**What to work on**
Images should not appear in the copy, yet every line of the listing below must be printed exactly.
========
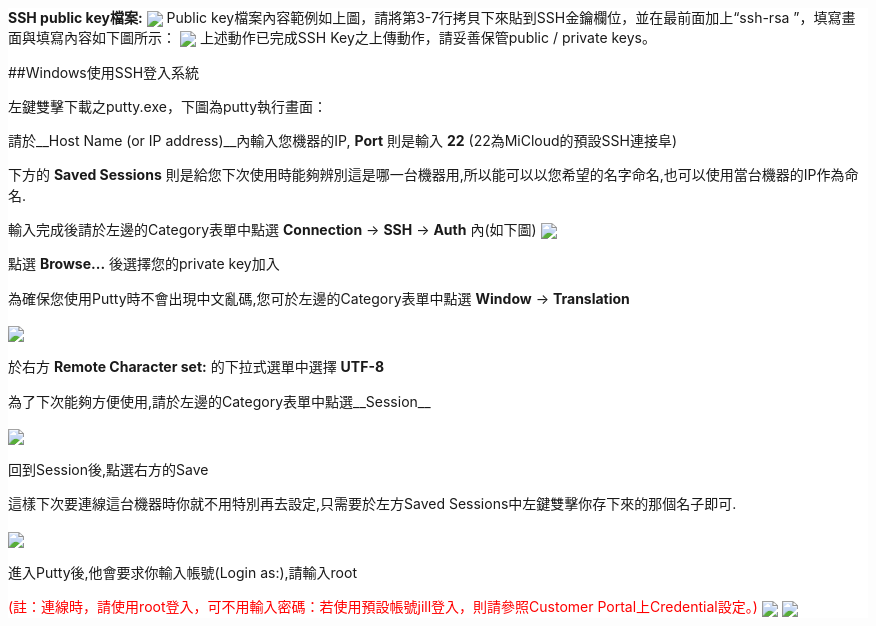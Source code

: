 
__SSH public key檔案:__
<img src='images/SSH+KeyGen+&+Connect+Tutorial-Windows-upload-key3.png' width='600' align='center'/>
Public key檔案內容範例如上圖，請將第3-7行拷貝下來貼到SSH金鑰欄位，並在最前面加上“ssh-rsa ”，填寫畫面與填寫內容如下圖所示：
<img src='images/SSH+KeyGen+&+Connect+Tutorial-Windows-upload-key4.png' width='500' align='center'/>
上述動作已完成SSH Key之上傳動作，請妥善保管public / private keys。

##Windows使用SSH登入系統

左鍵雙擊下載之putty.exe，下圖為putty執行畫面：


請於__Host Name (or IP address)__內輸入您機器的IP,
__Port__ 則是輸入 __22__ (22為MiCloud的預設SSH連接阜)


下方的 __Saved Sessions__ 則是給您下次使用時能夠辨別這是哪一台機器用,所以能可以以您希望的名字命名,也可以使用當台機器的IP作為命名.



輸入完成後請於左邊的Category表單中點選 __Connection__ -> __SSH__ -> __Auth__ 內(如下圖)
<img src='images/SSH+KeyGen+&+Connect+Tutorial-Windows-b1.png' width='500' align='center'/>

點選 __Browse...__ 後選擇您的private key加入


為確保您使用Putty時不會出現中文亂碼,您可於左邊的Category表單中點選 __Window__ -> __Translation__


<img src='images/SSH+KeyGen+&+Connect+Tutorial-Windows-b2.png' width='500' align='center'/>

於右方 __Remote Character set:__ 的下拉式選單中選擇 __UTF-8__


為了下次能夠方便使用,請於左邊的Category表單中點選__Session__


<img src='images/SSH+KeyGen+&+Connect+Tutorial-Windows-b4.png' width='500' align='center'/>

回到Session後,點選右方的Save


這樣下次要連線這台機器時你就不用特別再去設定,只需要於左方Saved Sessions中左鍵雙擊你存下來的那個名子即可.


<img src='images/SSH+KeyGen+&+Connect+Tutorial-Windows-b3.png' width='500' align='center'/>

進入Putty後,他會要求你輸入帳號(Login as:),請輸入root


<font color="red">(註：連線時，請使用root登入，可不用輸入密碼：若使用預設帳號jill登入，則請參照Customer Portal上Credential設定。)</font>
<img src='images/SSH+KeyGen+&+Connect+Tutorial-Windows-b6.png' width='500' align='center'/>
<img src='images/SSH+KeyGen+&+Connect+Tutorial-Windows-b5.png' width='500' align='center'/>
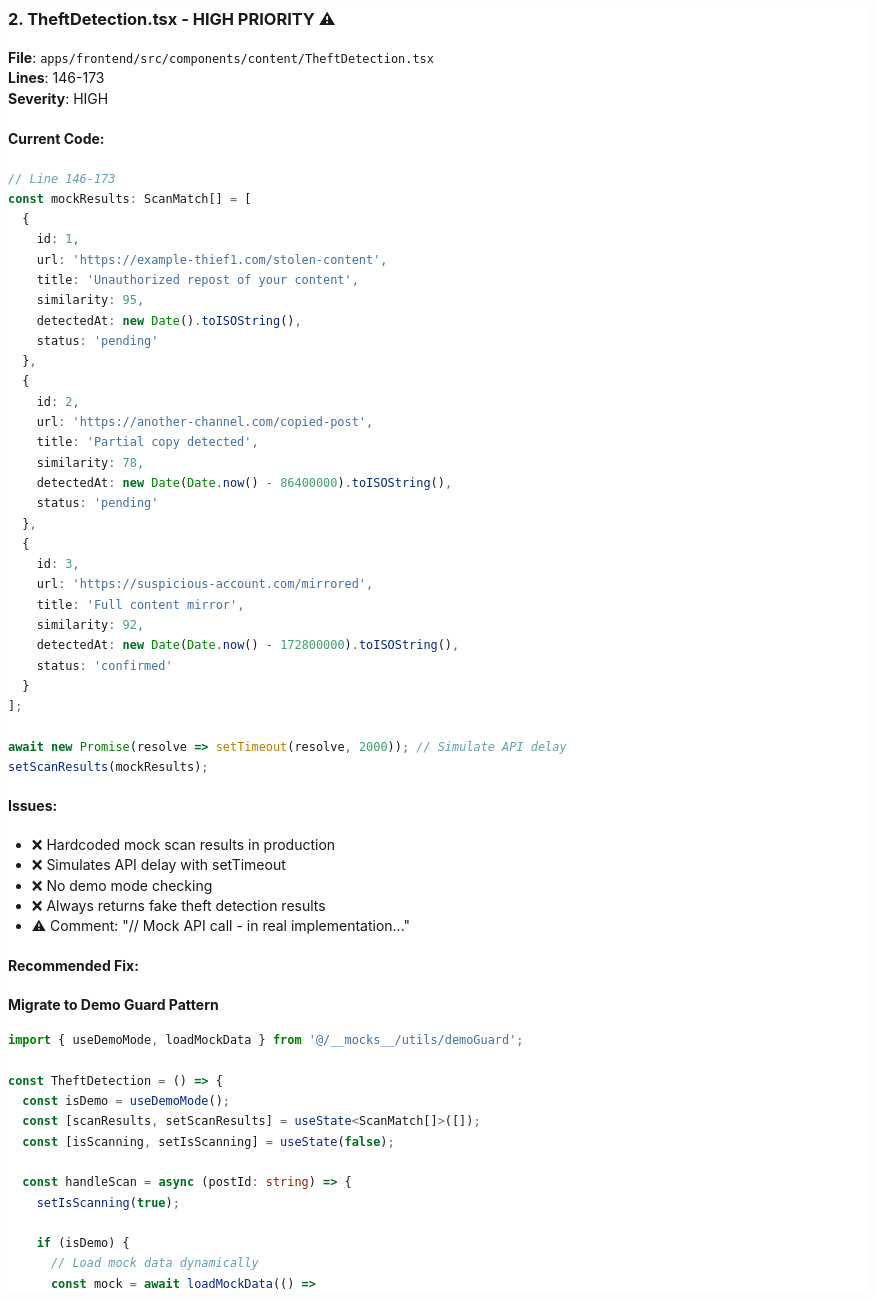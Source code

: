 ### **2. TheftDetection.tsx** - HIGH PRIORITY ⚠️

**File**: `apps/frontend/src/components/content/TheftDetection.tsx`  
**Lines**: 146-173  
**Severity**: HIGH

#### **Current Code:**
```typescript
// Line 146-173
const mockResults: ScanMatch[] = [
  {
    id: 1,
    url: 'https://example-thief1.com/stolen-content',
    title: 'Unauthorized repost of your content',
    similarity: 95,
    detectedAt: new Date().toISOString(),
    status: 'pending'
  },
  {
    id: 2,
    url: 'https://another-channel.com/copied-post',
    title: 'Partial copy detected',
    similarity: 78,
    detectedAt: new Date(Date.now() - 86400000).toISOString(),
    status: 'pending'
  },
  {
    id: 3,
    url: 'https://suspicious-account.com/mirrored',
    title: 'Full content mirror',
    similarity: 92,
    detectedAt: new Date(Date.now() - 172800000).toISOString(),
    status: 'confirmed'
  }
];

await new Promise(resolve => setTimeout(resolve, 2000)); // Simulate API delay
setScanResults(mockResults);
```

#### **Issues:**
- ❌ Hardcoded mock scan results in production
- ❌ Simulates API delay with setTimeout
- ❌ No demo mode checking
- ❌ Always returns fake theft detection results
- ⚠️ Comment: "// Mock API call - in real implementation..."

#### **Recommended Fix:**

**Migrate to Demo Guard Pattern**
```typescript
import { useDemoMode, loadMockData } from '@/__mocks__/utils/demoGuard';

const TheftDetection = () => {
  const isDemo = useDemoMode();
  const [scanResults, setScanResults] = useState<ScanMatch[]>([]);
  const [isScanning, setIsScanning] = useState(false);
  
  const handleScan = async (postId: string) => {
    setIsScanning(true);
    
    if (isDemo) {
      // Load mock data dynamically
      const mock = await loadMockData(() => 
```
========
**Exercise output**
Source code

: 
__SSH public key檔案:__
<img src='images/SSH+KeyGen+&+Connect+Tutorial-Windows-upload-key3.png' width='600' align='center'/>
Public key檔案內容範例如上圖，請將第3-7行拷貝下來貼到SSH金鑰欄位，並在最前面加上“ssh-rsa ”，填寫畫面與填寫內容如下圖所示：
<img src='images/SSH+KeyGen+&+Connect+Tutorial-Windows-upload-key4.png' width='500' align='center'/>
上述動作已完成SSH Key之上傳動作，請妥善保管public / private keys。

##Windows使用SSH登入系統

左鍵雙擊下載之putty.exe，下圖為putty執行畫面：


請於__Host Name (or IP address)__內輸入您機器的IP,
__Port__ 則是輸入 __22__ (22為MiCloud的預設SSH連接阜)


下方的 __Saved Sessions__ 則是給您下次使用時能夠辨別這是哪一台機器用,所以能可以以您希望的名字命名,也可以使用當台機器的IP作為命名.



輸入完成後請於左邊的Category表單中點選 __Connection__ -> __SSH__ -> __Auth__ 內(如下圖)
<img src='images/SSH+KeyGen+&+Connect+Tutorial-Windows-b1.png' width='500' align='center'/>

點選 __Browse...__ 後選擇您的private key加入


為確保您使用Putty時不會出現中文亂碼,您可於左邊的Category表單中點選 __Window__ -> __Translation__


<img src='images/SSH+KeyGen+&+Connect+Tutorial-Windows-b2.png' width='500' align='center'/>

於右方 __Remote Character set:__ 的下拉式選單中選擇 __UTF-8__


為了下次能夠方便使用,請於左邊的Category表單中點選__Session__


<img src='images/SSH+KeyGen+&+Connect+Tutorial-Windows-b4.png' width='500' align='center'/>

回到Session後,點選右方的Save


這樣下次要連線這台機器時你就不用特別再去設定,只需要於左方Saved Sessions中左鍵雙擊你存下來的那個名子即可.


<img src='images/SSH+KeyGen+&+Connect+Tutorial-Windows-b3.png' width='500' align='center'/>

進入Putty後,他會要求你輸入帳號(Login as:),請輸入root


<font color="red">(註：連線時，請使用root登入，可不用輸入密碼：若使用預設帳號jill登入，則請參照Customer Portal上Credential設定。)</font>
<img src='images/SSH+KeyGen+&+Connect+Tutorial-Windows-b6.png' width='500' align='center'/>
<img src='images/SSH+KeyGen+&+Connect+Tutorial-Windows-b5.png' width='500' align='center'/>
Source code

: ### **2. TheftDetection.tsx** - HIGH PRIORITY ⚠️

**File**: `apps/frontend/src/components/content/TheftDetection.tsx`  
**Lines**: 146-173  
**Severity**: HIGH

#### **Current Code:**
```typescript
// Line 146-173
const mockResults: ScanMatch[] = [
  {
    id: 1,
    url: 'https://example-thief1.com/stolen-content',
    title: 'Unauthorized repost of your content',
    similarity: 95,
    detectedAt: new Date().toISOString(),
    status: 'pending'
  },
  {
    id: 2,
    url: 'https://another-channel.com/copied-post',
    title: 'Partial copy detected',
    similarity: 78,
    detectedAt: new Date(Date.now() - 86400000).toISOString(),
    status: 'pending'
  },
  {
    id: 3,
    url: 'https://suspicious-account.com/mirrored',
    title: 'Full content mirror',
    similarity: 92,
    detectedAt: new Date(Date.now() - 172800000).toISOString(),
    status: 'confirmed'
  }
];

await new Promise(resolve => setTimeout(resolve, 2000)); // Simulate API delay
setScanResults(mockResults);
```

#### **Issues:**
- ❌ Hardcoded mock scan results in production
- ❌ Simulates API delay with setTimeout
- ❌ No demo mode checking
- ❌ Always returns fake theft detection results
- ⚠️ Comment: "// Mock API call - in real implementation..."

#### **Recommended Fix:**

**Migrate to Demo Guard Pattern**
```typescript
import { useDemoMode, loadMockData } from '@/__mocks__/utils/demoGuard';

const TheftDetection = () => {
  const isDemo = useDemoMode();
  const [scanResults, setScanResults] = useState<ScanMatch[]>([]);
  const [isScanning, setIsScanning] = useState(false);
  
  const handleScan = async (postId: string) => {
    setIsScanning(true);
    
    if (isDemo) {
      // Load mock data dynamically
      const mock = await loadMockData(() => 
```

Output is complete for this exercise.